The problem
Say how many lines of the listing below include the word "parentNode", with no other output.

Data for this exercise
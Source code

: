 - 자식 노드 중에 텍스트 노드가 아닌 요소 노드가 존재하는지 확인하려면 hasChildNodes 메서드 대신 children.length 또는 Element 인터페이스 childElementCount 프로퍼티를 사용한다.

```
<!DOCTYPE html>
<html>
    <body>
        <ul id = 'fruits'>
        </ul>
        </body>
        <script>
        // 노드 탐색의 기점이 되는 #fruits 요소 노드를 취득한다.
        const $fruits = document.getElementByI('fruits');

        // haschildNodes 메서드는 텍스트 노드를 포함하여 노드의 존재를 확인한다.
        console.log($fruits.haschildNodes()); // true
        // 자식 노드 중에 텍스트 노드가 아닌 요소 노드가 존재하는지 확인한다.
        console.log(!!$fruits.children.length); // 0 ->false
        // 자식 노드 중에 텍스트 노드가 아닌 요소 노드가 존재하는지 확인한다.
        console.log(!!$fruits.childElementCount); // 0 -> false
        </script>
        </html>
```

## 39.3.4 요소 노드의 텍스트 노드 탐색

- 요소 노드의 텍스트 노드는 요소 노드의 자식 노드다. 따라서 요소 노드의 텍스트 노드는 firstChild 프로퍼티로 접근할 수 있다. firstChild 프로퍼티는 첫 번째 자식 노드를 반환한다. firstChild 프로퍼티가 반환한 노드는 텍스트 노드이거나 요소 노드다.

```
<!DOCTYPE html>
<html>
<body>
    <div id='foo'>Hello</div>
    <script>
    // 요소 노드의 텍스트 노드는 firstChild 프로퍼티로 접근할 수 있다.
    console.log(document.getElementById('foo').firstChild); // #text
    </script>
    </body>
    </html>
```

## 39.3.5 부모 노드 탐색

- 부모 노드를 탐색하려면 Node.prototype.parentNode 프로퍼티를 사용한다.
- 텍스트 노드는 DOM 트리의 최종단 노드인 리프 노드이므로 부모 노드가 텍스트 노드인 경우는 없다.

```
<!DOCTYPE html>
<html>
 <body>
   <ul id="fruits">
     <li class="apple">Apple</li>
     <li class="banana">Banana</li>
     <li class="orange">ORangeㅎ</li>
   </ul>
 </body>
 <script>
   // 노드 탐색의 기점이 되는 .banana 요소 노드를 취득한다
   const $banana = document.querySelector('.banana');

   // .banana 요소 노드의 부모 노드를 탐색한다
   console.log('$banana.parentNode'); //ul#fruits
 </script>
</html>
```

Exercise answer
2